Deliveroo raises profit expectations despite declining order numbers
- Deliveroo’s total orders fell by around 9 million to 290.2 million in 2023
- Yet the group’s gross transaction value (GTV) rose 3% to £7.06 billion
- In the final three months of last year, the company’s GTV rose 4% to £1.86 billion
Deliveroo expects full-year profit to exceed the upper end of expectations, after modest growth in the fourth quarter and despite a decline in order volumes.
The food delivery group expects adjusted profit before nasties to be ‘slightly above’ its 2023 guidance range of £60m to £80m.
Deliveroo raised its profit forecast in August from a previous forecast of £20 million to £50 million, thanks to rising advertising revenues that offset a decline in order volumes in the first half of the year.
Profit outlook: Food delivery group expects adjusted pre-nasties profit to be ‘slightly above’ 2023 guidance range of £60m to £80m
Deliveroo’s total orders fell by around 9 million to 290.2 million in 2023 as cost-of-living pressures put more consumers off takeaways.
Still, gross transaction value (GTV) – the total value of orders processed on the platform – rose 3 percent at constant exchange rates to £7.06 billion, which was in line with expectations.
In the final three months of the year, the company’s GTV rose 4 percent to £1.86 billion, thanks to a return to international growth and strong trade across the British Isles.
At the same time, sales rose by £2 million to £523 million, with rising revenues in Britain and Ireland offsetting lower international sales.

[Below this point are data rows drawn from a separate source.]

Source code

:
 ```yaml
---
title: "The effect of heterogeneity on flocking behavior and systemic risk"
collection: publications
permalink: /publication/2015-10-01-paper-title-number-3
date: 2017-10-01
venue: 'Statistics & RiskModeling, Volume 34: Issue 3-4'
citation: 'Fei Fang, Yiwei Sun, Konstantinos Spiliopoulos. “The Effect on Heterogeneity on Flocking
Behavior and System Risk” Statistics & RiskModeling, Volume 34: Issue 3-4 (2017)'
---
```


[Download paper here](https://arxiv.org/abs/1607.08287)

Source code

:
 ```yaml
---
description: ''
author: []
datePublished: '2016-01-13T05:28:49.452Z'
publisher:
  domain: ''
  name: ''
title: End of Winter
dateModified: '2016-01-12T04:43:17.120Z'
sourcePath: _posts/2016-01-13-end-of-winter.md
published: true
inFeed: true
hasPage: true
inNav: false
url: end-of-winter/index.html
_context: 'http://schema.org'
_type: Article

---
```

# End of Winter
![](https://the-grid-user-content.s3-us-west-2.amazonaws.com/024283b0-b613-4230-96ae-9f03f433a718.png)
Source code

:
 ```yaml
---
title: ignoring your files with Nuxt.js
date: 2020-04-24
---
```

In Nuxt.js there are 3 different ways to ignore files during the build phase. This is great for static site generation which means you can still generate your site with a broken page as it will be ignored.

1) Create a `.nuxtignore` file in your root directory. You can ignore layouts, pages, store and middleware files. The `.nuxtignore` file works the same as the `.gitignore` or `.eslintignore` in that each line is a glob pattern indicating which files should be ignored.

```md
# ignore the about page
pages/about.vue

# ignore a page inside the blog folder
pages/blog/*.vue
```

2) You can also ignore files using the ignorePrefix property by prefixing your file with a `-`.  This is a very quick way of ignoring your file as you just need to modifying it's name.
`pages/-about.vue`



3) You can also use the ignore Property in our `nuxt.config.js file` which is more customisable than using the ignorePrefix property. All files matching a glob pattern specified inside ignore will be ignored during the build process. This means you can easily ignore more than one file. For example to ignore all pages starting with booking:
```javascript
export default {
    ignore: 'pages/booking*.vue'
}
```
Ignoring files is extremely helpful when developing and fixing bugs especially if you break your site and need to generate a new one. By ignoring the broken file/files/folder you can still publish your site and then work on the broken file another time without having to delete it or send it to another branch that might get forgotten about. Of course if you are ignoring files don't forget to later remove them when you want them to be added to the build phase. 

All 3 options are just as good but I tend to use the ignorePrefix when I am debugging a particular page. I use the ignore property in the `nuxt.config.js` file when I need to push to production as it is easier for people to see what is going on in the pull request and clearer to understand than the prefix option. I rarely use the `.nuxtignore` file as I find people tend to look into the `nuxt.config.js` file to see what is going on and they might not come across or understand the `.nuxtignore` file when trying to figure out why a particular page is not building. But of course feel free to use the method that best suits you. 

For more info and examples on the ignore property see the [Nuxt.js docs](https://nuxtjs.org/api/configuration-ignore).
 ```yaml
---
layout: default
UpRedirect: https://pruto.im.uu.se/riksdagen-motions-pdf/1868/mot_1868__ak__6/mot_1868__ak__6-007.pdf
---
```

Deliveroo attributed the modest gain to investments in consumer benefits and a shift in spending towards promotional marketing activities.
Will Shu, co-founder and CEO of Deliveroo, said he was “very proud of the team’s performance in the fourth quarter, including the launch of our retail offering.”
The London-listed company recently launched a ‘shopping’ section where customers can purchase products such as healthcare, flowers, DIY and electronics.
Shu added: “As we saw continued signs of stabilization in consumer behavior this quarter, we continued to invest in the consumer value proposition to lay the foundation for future growth.”
Deliveroo shares were 2.3 per cent lower at 131.7p on Friday afternoon, meaning they have lost around two-thirds of their value since the company’s disastrous listing in March 2021.
Since its inception, the group has struggled to turn a profit due to rising marketing, technology and staff costs as it tried to compete with rival delivery apps such as Just Eat and Uber Eats.
This is despite orders skyrocketing, especially during the early part of the Covid-19 pandemic lockdowns.
Early last year, Deliveroo said it would cut around 350 jobs after orders slowed due to a lack of lockdown restrictions and worsening inflationary pressures.
Following a decline in the company’s half-year losses, Deliveroo returned £250m to shareholders in a premium offer.